◆ **Work to be completed**
Under this line are the records; repeat exactly the lines starting at the one containing "- If you make" and ending at the one containing "fonctionnement sont inconnus.", omitting pictures.

Document images with source code:

—————

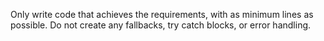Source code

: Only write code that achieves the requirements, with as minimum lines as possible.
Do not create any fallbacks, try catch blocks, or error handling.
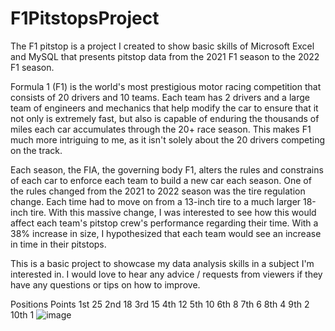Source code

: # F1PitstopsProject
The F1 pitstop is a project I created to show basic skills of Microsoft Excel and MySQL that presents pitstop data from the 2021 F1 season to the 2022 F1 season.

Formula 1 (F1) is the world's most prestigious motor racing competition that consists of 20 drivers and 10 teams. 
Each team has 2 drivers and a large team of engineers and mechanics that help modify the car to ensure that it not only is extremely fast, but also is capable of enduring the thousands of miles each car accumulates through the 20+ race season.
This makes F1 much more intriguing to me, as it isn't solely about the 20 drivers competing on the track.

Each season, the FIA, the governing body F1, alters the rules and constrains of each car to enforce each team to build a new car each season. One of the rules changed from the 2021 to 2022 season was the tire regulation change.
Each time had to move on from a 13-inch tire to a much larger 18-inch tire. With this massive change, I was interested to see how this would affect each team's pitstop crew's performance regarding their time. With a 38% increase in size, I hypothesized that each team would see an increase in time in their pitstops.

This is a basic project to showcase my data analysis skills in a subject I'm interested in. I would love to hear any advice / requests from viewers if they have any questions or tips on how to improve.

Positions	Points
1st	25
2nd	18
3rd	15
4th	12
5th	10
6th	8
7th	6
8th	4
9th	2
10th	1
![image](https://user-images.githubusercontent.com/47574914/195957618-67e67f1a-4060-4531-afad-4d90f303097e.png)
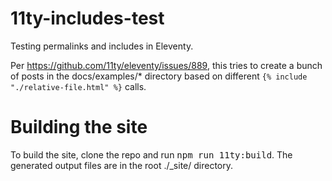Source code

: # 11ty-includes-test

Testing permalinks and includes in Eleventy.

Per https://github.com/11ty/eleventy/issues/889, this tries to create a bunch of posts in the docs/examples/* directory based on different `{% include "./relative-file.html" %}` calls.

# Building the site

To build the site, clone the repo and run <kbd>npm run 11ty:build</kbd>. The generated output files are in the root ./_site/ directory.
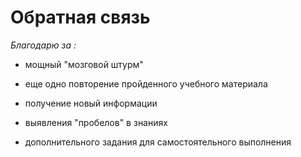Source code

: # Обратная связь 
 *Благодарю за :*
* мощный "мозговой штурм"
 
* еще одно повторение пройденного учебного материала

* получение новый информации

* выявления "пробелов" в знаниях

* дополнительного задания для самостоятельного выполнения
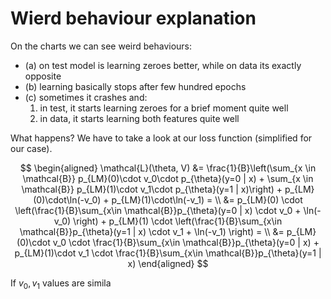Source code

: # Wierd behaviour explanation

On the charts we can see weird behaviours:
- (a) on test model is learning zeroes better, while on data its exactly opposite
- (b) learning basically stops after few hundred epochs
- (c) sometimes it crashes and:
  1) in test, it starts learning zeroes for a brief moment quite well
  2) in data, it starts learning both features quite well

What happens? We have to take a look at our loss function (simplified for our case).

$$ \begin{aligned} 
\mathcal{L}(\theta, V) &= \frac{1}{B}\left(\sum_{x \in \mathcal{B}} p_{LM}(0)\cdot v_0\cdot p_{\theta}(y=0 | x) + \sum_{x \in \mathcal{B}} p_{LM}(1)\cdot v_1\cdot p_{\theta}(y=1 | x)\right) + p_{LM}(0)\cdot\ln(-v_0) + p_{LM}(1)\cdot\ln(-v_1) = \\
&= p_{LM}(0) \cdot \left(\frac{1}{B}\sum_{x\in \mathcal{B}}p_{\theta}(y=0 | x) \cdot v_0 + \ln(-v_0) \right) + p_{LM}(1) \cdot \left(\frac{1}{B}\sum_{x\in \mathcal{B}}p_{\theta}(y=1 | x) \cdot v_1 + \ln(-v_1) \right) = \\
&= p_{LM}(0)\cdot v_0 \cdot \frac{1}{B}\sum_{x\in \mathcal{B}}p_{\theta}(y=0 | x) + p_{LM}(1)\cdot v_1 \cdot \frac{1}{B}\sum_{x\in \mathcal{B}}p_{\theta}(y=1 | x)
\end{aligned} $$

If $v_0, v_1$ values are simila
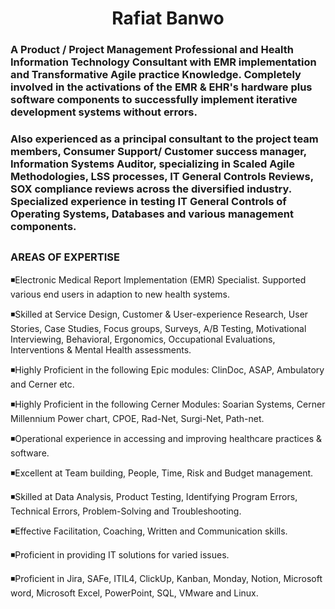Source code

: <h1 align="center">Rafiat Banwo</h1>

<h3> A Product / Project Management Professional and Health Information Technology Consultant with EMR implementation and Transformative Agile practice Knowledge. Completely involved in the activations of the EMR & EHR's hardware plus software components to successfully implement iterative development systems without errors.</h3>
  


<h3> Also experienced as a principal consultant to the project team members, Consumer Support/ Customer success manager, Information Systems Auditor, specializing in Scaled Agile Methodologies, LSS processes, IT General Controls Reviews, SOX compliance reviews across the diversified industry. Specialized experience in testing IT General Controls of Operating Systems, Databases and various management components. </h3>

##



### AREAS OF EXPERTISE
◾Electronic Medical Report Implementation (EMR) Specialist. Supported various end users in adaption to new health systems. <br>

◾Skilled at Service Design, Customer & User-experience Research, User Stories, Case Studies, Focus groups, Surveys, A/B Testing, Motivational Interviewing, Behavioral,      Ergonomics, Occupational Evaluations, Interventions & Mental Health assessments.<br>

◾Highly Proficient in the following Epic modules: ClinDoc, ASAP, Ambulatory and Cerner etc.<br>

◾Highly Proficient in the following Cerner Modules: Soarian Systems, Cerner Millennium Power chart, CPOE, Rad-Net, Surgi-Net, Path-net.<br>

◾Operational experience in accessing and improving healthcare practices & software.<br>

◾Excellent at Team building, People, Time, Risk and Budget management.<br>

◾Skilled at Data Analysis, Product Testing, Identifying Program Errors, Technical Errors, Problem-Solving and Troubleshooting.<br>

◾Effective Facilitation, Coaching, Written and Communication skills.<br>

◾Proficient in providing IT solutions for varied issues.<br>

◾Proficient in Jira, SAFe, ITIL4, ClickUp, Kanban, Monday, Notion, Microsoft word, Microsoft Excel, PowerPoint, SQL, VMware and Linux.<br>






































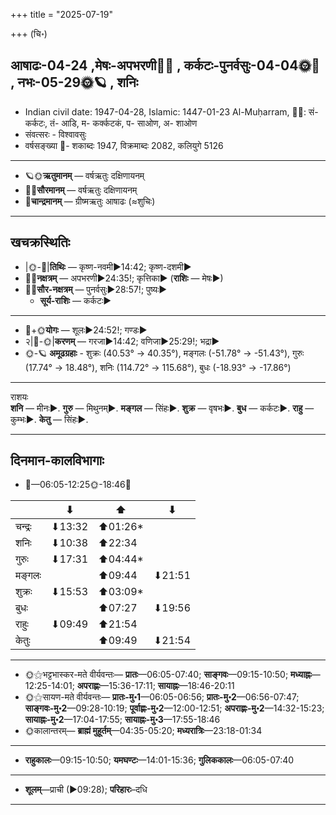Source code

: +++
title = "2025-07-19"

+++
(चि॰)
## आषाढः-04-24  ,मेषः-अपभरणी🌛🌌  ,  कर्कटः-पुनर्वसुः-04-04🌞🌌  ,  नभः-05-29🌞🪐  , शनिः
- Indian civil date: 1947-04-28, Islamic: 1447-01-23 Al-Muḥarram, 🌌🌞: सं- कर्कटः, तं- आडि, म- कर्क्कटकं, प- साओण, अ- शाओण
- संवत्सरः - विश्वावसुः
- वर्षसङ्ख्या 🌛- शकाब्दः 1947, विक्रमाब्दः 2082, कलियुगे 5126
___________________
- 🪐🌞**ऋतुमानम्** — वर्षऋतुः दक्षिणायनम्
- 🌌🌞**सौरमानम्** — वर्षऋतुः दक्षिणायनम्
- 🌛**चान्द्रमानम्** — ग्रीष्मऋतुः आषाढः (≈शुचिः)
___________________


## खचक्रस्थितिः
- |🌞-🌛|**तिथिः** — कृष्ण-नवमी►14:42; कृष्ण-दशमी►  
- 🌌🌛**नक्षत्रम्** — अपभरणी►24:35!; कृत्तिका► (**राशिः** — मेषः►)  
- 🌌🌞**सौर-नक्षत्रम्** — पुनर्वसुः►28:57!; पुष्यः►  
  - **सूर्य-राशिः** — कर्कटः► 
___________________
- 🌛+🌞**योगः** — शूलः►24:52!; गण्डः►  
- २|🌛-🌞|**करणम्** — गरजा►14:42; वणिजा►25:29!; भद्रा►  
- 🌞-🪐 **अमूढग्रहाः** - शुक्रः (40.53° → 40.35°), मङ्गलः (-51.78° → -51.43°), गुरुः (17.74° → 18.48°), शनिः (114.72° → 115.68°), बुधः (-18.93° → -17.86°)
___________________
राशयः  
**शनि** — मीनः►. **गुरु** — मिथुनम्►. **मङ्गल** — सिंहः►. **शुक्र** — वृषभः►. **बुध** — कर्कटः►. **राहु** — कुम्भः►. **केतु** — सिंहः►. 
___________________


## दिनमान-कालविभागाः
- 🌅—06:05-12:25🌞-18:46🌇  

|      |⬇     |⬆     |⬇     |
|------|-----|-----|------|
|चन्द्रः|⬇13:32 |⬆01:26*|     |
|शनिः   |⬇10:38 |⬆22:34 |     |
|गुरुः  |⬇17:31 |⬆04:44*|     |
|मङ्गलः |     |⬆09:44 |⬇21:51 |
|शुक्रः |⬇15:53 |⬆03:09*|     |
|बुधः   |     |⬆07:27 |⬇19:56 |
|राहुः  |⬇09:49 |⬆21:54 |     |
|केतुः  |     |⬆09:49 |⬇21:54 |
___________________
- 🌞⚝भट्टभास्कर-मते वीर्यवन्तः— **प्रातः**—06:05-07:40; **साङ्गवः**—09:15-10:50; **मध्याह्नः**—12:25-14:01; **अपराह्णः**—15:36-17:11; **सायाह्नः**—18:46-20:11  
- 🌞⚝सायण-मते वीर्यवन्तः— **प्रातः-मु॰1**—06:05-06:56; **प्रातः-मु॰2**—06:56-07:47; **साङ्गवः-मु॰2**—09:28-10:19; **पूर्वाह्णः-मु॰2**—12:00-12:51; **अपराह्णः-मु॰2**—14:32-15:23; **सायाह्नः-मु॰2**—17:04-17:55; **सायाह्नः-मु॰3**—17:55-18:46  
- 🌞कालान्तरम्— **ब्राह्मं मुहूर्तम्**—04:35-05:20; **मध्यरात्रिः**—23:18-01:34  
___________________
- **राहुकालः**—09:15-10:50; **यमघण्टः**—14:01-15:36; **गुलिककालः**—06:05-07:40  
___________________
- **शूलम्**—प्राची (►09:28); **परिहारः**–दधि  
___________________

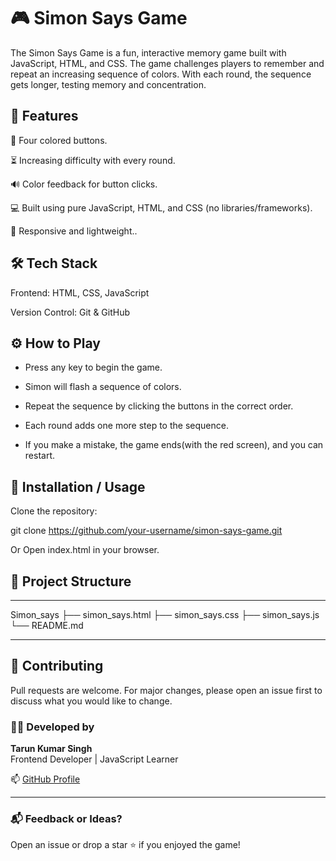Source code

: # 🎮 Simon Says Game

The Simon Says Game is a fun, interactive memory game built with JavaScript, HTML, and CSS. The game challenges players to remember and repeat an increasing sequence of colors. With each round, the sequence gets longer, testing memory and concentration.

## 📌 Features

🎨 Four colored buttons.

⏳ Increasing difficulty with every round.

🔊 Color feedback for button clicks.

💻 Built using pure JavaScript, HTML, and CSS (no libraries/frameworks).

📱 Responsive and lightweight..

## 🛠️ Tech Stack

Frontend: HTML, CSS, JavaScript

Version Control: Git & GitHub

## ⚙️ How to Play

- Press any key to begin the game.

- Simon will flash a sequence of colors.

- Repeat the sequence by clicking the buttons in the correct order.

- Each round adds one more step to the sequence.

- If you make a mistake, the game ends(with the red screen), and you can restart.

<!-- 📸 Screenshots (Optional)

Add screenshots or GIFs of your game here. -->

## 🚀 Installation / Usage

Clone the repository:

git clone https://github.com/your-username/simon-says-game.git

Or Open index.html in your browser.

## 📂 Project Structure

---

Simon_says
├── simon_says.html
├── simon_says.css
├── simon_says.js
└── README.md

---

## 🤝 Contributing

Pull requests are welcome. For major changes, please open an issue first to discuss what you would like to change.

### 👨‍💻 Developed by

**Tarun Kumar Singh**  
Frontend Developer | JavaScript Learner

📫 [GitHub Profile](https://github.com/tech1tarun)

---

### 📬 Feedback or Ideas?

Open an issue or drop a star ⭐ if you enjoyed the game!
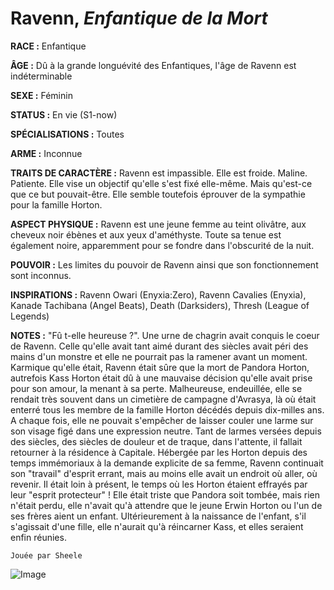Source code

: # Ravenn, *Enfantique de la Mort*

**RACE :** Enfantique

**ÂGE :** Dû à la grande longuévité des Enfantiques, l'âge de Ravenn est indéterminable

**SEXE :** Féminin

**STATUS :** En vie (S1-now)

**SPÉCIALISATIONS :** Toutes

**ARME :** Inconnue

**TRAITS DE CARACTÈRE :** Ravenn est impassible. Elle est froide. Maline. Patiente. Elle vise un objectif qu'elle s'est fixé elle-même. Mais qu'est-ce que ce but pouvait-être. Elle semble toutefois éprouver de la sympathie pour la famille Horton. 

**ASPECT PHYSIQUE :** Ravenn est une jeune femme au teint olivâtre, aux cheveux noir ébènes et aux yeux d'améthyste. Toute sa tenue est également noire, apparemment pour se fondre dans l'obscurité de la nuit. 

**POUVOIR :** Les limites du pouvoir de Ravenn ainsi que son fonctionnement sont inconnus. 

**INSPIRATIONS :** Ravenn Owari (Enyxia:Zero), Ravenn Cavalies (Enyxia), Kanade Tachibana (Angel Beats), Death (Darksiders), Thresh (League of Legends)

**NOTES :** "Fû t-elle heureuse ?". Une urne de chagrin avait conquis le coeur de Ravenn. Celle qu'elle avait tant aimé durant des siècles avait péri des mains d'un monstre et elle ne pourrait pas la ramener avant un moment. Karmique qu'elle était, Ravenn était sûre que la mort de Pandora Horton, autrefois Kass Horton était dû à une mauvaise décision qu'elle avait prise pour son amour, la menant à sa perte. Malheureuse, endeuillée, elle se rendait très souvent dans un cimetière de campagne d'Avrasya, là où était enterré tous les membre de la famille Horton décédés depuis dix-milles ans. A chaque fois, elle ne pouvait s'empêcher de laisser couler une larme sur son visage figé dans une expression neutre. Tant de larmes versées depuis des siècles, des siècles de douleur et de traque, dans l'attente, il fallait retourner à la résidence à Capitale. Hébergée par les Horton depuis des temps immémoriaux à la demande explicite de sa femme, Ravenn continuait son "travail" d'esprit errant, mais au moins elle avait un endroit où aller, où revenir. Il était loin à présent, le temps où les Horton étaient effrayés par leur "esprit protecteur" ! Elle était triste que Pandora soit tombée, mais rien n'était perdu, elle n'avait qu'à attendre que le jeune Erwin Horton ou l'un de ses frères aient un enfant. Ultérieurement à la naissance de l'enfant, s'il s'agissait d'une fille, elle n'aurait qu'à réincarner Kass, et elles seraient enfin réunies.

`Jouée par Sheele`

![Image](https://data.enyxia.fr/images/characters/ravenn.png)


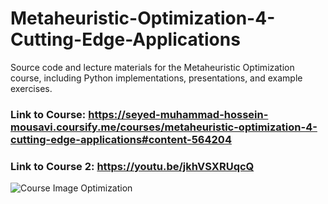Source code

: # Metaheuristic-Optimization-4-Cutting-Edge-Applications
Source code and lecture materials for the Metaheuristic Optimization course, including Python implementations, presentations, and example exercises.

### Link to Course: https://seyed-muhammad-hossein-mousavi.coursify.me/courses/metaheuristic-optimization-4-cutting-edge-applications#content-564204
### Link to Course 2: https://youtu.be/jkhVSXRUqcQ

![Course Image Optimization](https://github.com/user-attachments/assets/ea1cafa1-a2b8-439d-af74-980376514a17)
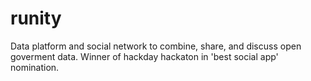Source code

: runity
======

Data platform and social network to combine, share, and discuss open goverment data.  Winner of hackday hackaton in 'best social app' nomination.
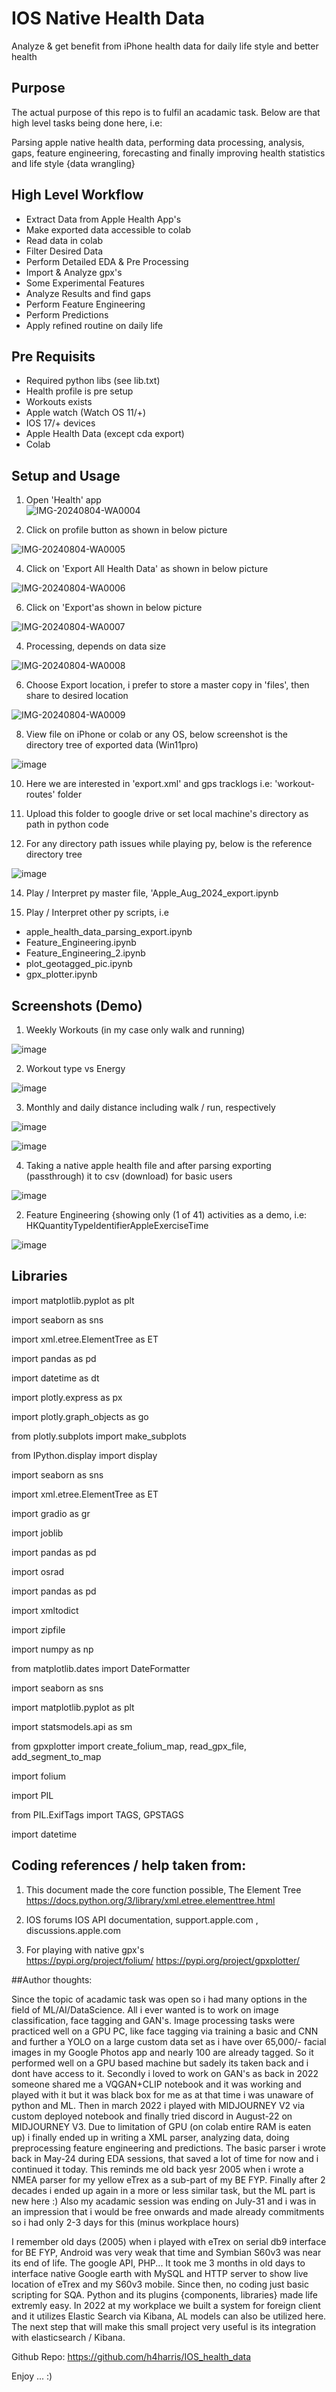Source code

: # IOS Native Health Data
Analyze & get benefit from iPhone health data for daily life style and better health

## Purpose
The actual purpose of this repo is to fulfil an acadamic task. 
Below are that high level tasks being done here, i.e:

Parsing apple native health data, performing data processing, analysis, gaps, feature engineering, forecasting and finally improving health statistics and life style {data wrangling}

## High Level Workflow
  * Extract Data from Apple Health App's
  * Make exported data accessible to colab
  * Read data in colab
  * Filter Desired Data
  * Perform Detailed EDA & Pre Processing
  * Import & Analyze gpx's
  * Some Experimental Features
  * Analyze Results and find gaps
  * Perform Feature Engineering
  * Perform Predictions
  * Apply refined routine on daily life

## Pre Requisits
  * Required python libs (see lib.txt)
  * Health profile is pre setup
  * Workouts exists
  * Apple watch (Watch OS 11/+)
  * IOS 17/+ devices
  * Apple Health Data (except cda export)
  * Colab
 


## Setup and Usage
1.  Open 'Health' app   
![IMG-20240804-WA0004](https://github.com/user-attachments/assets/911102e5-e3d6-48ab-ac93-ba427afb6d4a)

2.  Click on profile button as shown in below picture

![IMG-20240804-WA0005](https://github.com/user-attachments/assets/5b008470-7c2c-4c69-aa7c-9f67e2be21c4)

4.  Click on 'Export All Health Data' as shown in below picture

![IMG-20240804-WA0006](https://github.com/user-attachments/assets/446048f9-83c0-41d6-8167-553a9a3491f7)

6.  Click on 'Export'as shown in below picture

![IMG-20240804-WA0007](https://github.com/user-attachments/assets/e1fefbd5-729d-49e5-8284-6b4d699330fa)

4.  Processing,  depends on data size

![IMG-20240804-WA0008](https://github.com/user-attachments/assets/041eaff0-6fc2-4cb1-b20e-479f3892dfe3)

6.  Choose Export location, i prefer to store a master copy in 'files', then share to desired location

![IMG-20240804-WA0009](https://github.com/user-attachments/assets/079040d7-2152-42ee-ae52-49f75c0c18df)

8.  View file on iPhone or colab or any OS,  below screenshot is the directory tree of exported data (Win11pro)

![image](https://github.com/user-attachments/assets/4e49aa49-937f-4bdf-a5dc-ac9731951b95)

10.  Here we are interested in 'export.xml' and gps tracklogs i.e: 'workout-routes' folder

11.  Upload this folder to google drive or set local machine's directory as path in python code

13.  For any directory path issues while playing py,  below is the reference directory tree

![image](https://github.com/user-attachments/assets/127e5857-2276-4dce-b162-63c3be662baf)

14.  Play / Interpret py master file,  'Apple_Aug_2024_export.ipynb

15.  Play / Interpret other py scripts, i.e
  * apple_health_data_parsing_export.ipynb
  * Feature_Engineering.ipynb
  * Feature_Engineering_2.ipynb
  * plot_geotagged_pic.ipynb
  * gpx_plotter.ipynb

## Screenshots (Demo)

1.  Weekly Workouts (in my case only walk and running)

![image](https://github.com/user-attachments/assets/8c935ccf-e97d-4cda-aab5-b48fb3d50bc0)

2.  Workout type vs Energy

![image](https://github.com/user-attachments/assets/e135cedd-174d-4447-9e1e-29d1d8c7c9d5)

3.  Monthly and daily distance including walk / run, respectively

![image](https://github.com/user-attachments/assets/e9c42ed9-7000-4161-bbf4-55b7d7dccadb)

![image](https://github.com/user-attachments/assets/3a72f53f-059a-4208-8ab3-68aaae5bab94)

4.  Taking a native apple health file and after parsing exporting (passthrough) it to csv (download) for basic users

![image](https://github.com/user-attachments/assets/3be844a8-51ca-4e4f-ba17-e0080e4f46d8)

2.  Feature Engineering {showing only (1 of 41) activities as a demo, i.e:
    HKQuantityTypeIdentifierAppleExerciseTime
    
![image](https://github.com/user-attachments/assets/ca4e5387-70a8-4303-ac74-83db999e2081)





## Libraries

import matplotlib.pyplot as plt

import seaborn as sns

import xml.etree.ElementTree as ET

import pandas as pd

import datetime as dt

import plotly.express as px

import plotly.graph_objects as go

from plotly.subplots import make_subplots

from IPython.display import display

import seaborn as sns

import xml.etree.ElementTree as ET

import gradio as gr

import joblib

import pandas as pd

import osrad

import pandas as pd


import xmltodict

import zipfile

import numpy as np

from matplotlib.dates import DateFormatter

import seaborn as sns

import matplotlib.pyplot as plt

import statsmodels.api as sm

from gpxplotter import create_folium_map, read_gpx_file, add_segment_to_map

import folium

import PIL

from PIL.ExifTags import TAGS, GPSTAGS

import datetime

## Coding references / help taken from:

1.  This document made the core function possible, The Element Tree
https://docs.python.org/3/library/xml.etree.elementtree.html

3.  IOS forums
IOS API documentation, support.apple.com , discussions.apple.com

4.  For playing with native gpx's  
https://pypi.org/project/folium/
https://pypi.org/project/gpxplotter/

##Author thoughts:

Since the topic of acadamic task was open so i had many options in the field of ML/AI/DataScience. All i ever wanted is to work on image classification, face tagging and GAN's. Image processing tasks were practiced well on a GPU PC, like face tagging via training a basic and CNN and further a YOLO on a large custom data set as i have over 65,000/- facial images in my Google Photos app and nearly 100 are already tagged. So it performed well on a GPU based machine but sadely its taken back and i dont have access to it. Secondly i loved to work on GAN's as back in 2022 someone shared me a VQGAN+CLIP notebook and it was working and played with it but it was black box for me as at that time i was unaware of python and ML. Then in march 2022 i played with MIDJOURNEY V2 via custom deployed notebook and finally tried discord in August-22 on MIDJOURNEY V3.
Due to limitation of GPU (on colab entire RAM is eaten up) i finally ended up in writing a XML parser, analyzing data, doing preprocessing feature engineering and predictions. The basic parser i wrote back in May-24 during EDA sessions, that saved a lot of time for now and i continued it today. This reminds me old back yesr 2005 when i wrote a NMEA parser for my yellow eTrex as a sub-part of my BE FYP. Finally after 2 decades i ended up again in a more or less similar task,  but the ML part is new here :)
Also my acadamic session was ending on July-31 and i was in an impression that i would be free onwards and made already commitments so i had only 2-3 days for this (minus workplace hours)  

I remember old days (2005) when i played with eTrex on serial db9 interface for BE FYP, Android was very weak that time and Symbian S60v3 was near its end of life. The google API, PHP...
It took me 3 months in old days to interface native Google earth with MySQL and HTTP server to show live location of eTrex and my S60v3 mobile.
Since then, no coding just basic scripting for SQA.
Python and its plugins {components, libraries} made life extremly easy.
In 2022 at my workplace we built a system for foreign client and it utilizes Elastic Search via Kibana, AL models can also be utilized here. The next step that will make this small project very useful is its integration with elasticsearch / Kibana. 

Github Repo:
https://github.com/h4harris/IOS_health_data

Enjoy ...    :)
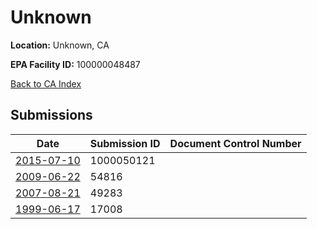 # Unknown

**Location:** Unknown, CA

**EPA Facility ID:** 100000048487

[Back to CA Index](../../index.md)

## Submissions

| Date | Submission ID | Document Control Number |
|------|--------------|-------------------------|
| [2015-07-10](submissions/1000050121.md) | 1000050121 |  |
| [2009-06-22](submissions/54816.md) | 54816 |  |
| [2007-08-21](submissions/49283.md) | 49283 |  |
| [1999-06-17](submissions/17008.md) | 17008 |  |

—————

◆ **Completed task**
- If you make a mistake, the game ends(with the red screen), and you can restart.

<!-- 📸 Screenshots (Optional)

Add screenshots or GIFs of your game here. -->

## 🚀 Installation / Usage

Clone the repository:

git clone https://github.com/your-username/simon-says-game.git

Or Open index.html in your browser.

## 📂 Project Structure

---

Simon_says
├── simon_says.html
├── simon_says.css
├── simon_says.js
└── README.md

---

## 🤝 Contributing

Pull requests are welcome. For major changes, please open an issue first to discuss what you would like to change.

### 👨‍💻 Developed by

**Tarun Kumar Singh**  
Frontend Developer | JavaScript Learner

📫 [GitHub Profile](https://github.com/tech1tarun)

---

### 📬 Feedback or Ideas?

Open an issue or drop a star ⭐ if you enjoyed the game!
Source code

: # Ravenn, *Enfantique de la Mort*

**RACE :** Enfantique

**ÂGE :** Dû à la grande longuévité des Enfantiques, l'âge de Ravenn est indéterminable

**SEXE :** Féminin

**STATUS :** En vie (S1-now)

**SPÉCIALISATIONS :** Toutes

**ARME :** Inconnue

**TRAITS DE CARACTÈRE :** Ravenn est impassible. Elle est froide. Maline. Patiente. Elle vise un objectif qu'elle s'est fixé elle-même. Mais qu'est-ce que ce but pouvait-être. Elle semble toutefois éprouver de la sympathie pour la famille Horton. 

**ASPECT PHYSIQUE :** Ravenn est une jeune femme au teint olivâtre, aux cheveux noir ébènes et aux yeux d'améthyste. Toute sa tenue est également noire, apparemment pour se fondre dans l'obscurité de la nuit. 

**POUVOIR :** Les limites du pouvoir de Ravenn ainsi que son fonctionnement sont inconnus. 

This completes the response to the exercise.